Jim Crow laws targeted African American neighborhoods for higher property taxes. In the 1950s and most of 1960s this accelerated to encourage black migration out of the south. Reforms in the 1970s and 1980s attempted to reverse this. Several works using public tax assessment-to-sales price records have found the bias disappeared, including (Makovi, 2022) who examined Atlanta where controversy over taxation had been contentious until reforms in 1991. Yet Jim Crow era rules did not include square footage in public property descriptions in order to create obstacles to challenge assessments. It is also difficult to locate the actual real estate tax charged to an owner as these have to be extracted one by one.

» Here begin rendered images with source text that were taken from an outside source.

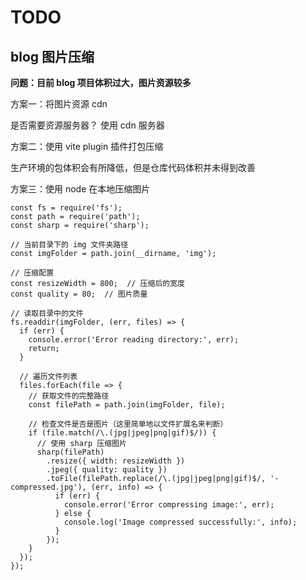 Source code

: # TODO

## blog 图片压缩

**问题：目前 blog 项目体积过大，图片资源较多**

方案一：将图片资源 cdn

是否需要资源服务器？
使用 cdn 服务器

方案二：使用 vite plugin 插件打包压缩

生产环境的包体积会有所降低，但是仓库代码体积并未得到改善

方案三：使用 node 在本地压缩图片

```JS
const fs = require('fs');
const path = require('path');
const sharp = require('sharp');

// 当前目录下的 img 文件夹路径
const imgFolder = path.join(__dirname, 'img');

// 压缩配置
const resizeWidth = 800;  // 压缩后的宽度
const quality = 80;  // 图片质量

// 读取目录中的文件
fs.readdir(imgFolder, (err, files) => {
  if (err) {
    console.error('Error reading directory:', err);
    return;
  }

  // 遍历文件列表
  files.forEach(file => {
    // 获取文件的完整路径
    const filePath = path.join(imgFolder, file);

    // 检查文件是否是图片（这里简单地以文件扩展名来判断）
    if (file.match(/\.(jpg|jpeg|png|gif)$/)) {
      // 使用 sharp 压缩图片
      sharp(filePath)
        .resize({ width: resizeWidth })
        .jpeg({ quality: quality })
        .toFile(filePath.replace(/\.(jpg|jpeg|png|gif)$/, '-compressed.jpg'), (err, info) => {
          if (err) {
            console.error('Error compressing image:', err);
          } else {
            console.log('Image compressed successfully:', info);
          }
        });
    }
  });
});
```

Using block group-level demographic data and updated housing characteristics, such as square footage, we compare actual property taxes-to-sales price and tax-to-assessment to specific property sales in 2015 and 2016 across Atlanta. We also find no bias in tax assessment-to-sales price, yet find a persistent and significant difference in tax charged-to-sales price and tax charged-to-assessment that discriminates against African Americans. Our results are robust even after sorting households in submarkets that are distinct in their income and demographics; this indicates the systemic over-taxation remains even within predominantly low income and African American neighborhoods.

Though Fulton County, in which nearly all of Atlanta lies, conducts assessments, and city leaders and many county officials have included some of the leading lights in the civil rights movement. Yet these institutional legacies of data strategically withheld or made extremely difficult to extract from public record during the Jim Crow era have proven persistent in their impacts on African Americans.